This margin measures the overall market share country i has within the set of goods in which it exports to country j relative to world exports to country j in those goods. Both the extensive and intensive margins, defined as such, are bounded between 0 and 1. Thus, as the extensive margin increases, the relative importance of the goods that country i exports to country j (with respect to all goods the importing country receives) increases; a value of 1 indicates that the set of goods exported by country i exactly corresponds with all goods that the world exports to country j. As for the intensive margin, an increase from the lower to the upper boundary indicates that country i's market share in the set of goods that it exports to country j increases. Because these margins are consistent across countries and over time (Feenstra & Kee, 2008), they are accurate measures of export diversity, and export intensity.

The Representationij,t and Representationji,t variables denote whether diplomatic

presence exists or not, taking the value of one if it does and zero if it does not. Noting that exports from i to j can be stimulated by i's commercial diplomacy efforts in j, and

69 by j's commercial diplomacy efforts in i, equations (4.2) and (4.3) distinguish between the export- and import-promoting functions of diplomatic representation.

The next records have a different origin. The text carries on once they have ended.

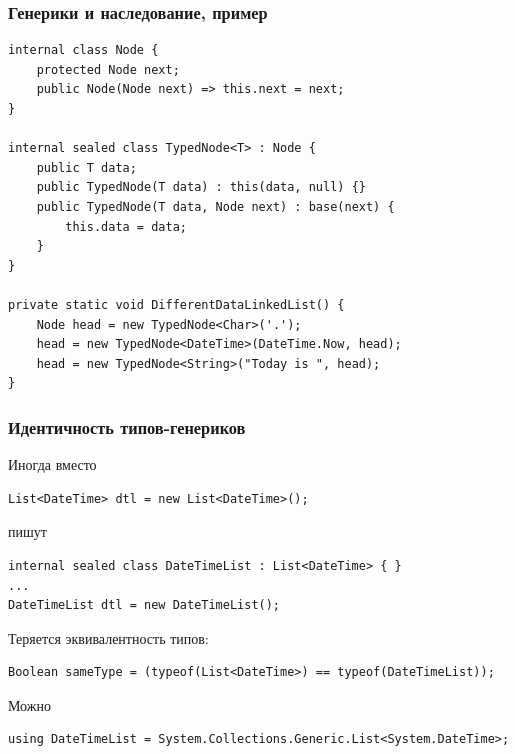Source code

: \documentclass[xetex,mathserif,serif]{beamer}
\begin{document}
	\begin{frame}[fragile]
		\frametitle{Генерики и наследование, пример}
		\begin{footnotesize}
			\begin{verbatim}
internal class Node {
    protected Node next;
    public Node(Node next) => this.next = next;
}

internal sealed class TypedNode<T> : Node {
    public T data;
    public TypedNode(T data) : this(data, null) {}
    public TypedNode(T data, Node next) : base(next) {
        this.data = data;
    }
}

private static void DifferentDataLinkedList() {
    Node head = new TypedNode<Char>('.');
    head = new TypedNode<DateTime>(DateTime.Now, head);
    head = new TypedNode<String>("Today is ", head);
}
			\end{verbatim}
		\end{footnotesize}
	\end{frame}

	\begin{frame}[fragile]
		\frametitle{Идентичность типов-генериков}
		Иногда вместо
		\begin{footnotesize}
			\begin{verbatim}
List<DateTime> dtl = new List<DateTime>();
			\end{verbatim}
		\end{footnotesize}
		пишут
		\begin{footnotesize}
			\begin{verbatim}
internal sealed class DateTimeList : List<DateTime> { }
...
DateTimeList dtl = new DateTimeList();
			\end{verbatim}
		\end{footnotesize}
		\vspace{5mm}
		Теряется эквивалентность типов:
		\begin{footnotesize}
			\begin{verbatim}
Boolean sameType = (typeof(List<DateTime>) == typeof(DateTimeList));
			\end{verbatim}
		\end{footnotesize}
		\vspace{5mm}
		Можно
		\begin{footnotesize}
			\begin{verbatim}
using DateTimeList = System.Collections.Generic.List<System.DateTime>;
			\end{verbatim}
		\end{footnotesize}
	\end{frame}
\end{document}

However, even with the set of fixed effects used above there may still be some simultaneity bias present in the equations that potentially renders the variable of interest to be biased upwards. Therefore, to strengthen identification this study follows Baier and Bergstrand (2007) and Hayakawa et al. (2014) by introducing the lagged effect of the commercial diplomacy proxy variable on current exports. This way, it also recognises that commercial diplomacy's main trade function is the collection of information through its networks and that it may take time for firms to respond to this information. Therefore, the following models serve as the main estimation equations: (4.6) ln(Fij,t,k) = β0 + β1Representationij,t-n + β2RTAij,t + β3Currencyij,t + uij + ui,t + uj,t

+ εij,t

(4.7) ln(Fij,t,k) = β0 + β1Representationji,t-n + β2RTAij,t + β3Currencyij,t + uij + ui,t + uj,t

+ εij,t

Here, the Representation variable is lagged by n years, where n is 1 to 4. The choice for an upper limit of four lag years is motivated by the five-yearly intervals in which the diplomatic representation data is available. In addition, estimations using a fifth lag year indicate that no significant effects of diplomatic representation remain. The diplomatic representation data is available in five year intervals; the time lagged estimations in equations (4.6) and (4.7) assume that within an interval (e.g. 1985 to 1989) there is no change to diplomatic representation – in a lagged estimation the effect of the diplomatic representation variable for 1985 is estimated on exports for 1986 to 198933.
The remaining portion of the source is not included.